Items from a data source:
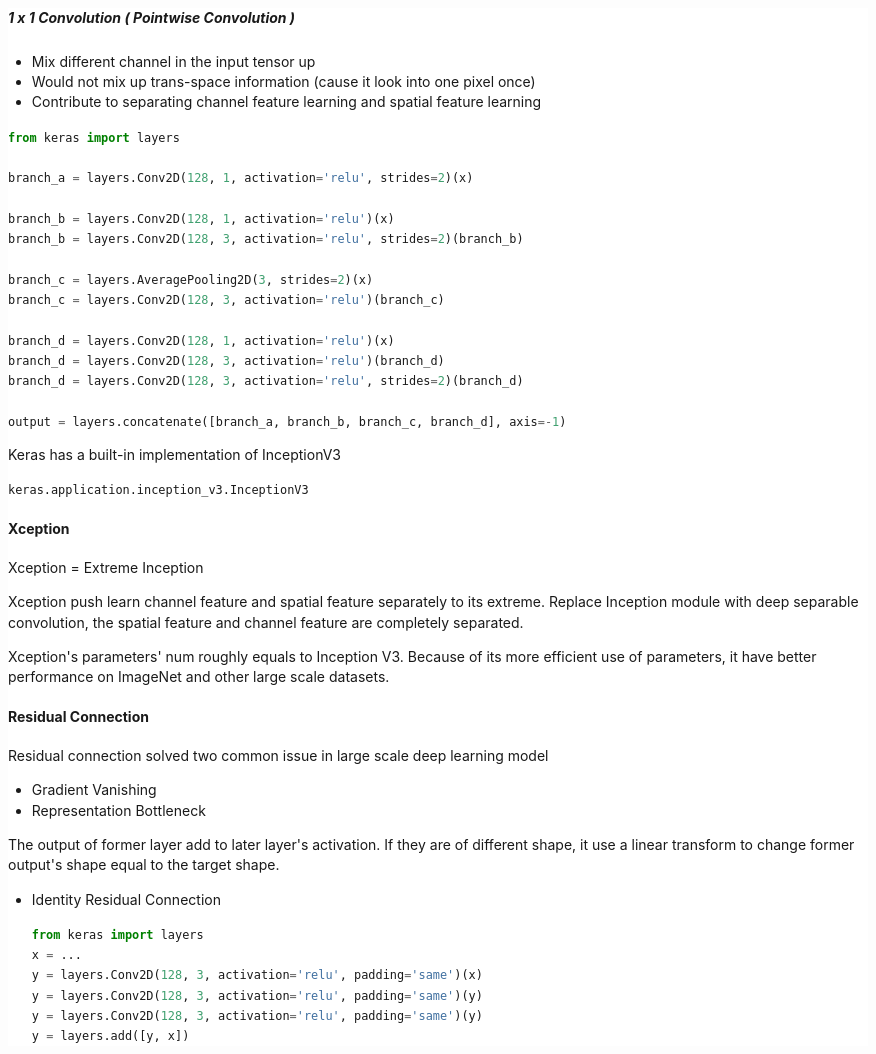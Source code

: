 ##### 1 x 1 Convolution ( Pointwise Convolution )

- Mix different channel in the input tensor up
- Would not mix up trans-space information (cause it look into one pixel once)
- Contribute to separating channel feature learning and spatial feature learning

```python
from keras import layers

branch_a = layers.Conv2D(128, 1, activation='relu', strides=2)(x)

branch_b = layers.Conv2D(128, 1, activation='relu')(x)
branch_b = layers.Conv2D(128, 3, activation='relu', strides=2)(branch_b)

branch_c = layers.AveragePooling2D(3, strides=2)(x)
branch_c = layers.Conv2D(128, 3, activation='relu')(branch_c)

branch_d = layers.Conv2D(128, 1, activation='relu')(x)
branch_d = layers.Conv2D(128, 3, activation='relu')(branch_d)
branch_d = layers.Conv2D(128, 3, activation='relu', strides=2)(branch_d)

output = layers.concatenate([branch_a, branch_b, branch_c, branch_d], axis=-1)
```

Keras has a built-in implementation of InceptionV3

```
keras.application.inception_v3.InceptionV3
```

#### Xception

Xception = Extreme Inception  

Xception push learn channel feature and spatial feature separately to its extreme. Replace Inception module with deep separable convolution, the spatial feature and channel feature are completely separated.      

Xception's parameters' num roughly equals to Inception V3. Because of its more efficient use of parameters, it have better performance on ImageNet and other large scale datasets.

#### Residual Connection

Residual connection solved two common issue in large scale deep learning model

-  Gradient Vanishing
- Representation Bottleneck

The output of former layer add to later layer's activation. If they are of different shape, it use a linear transform to change former output's shape equal to the target shape.

- Identity Residual Connection

  ```python
  from keras import layers
  x = ...
  y = layers.Conv2D(128, 3, activation='relu', padding='same')(x)
  y = layers.Conv2D(128, 3, activation='relu', padding='same')(y)
  y = layers.Conv2D(128, 3, activation='relu', padding='same')(y)
  y = layers.add([y, x])
  ```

**Work task**
Only lines containing the word "channel" should appear in the answer, and every such line from the records above must be there.

**Answer**
- Mix different channel in the input tensor up
- Contribute to separating channel feature learning and spatial feature learning
Xception push learn channel feature and spatial feature separately to its extreme. Replace Inception module with deep separable convolution, the spatial feature and channel feature are completely separated.      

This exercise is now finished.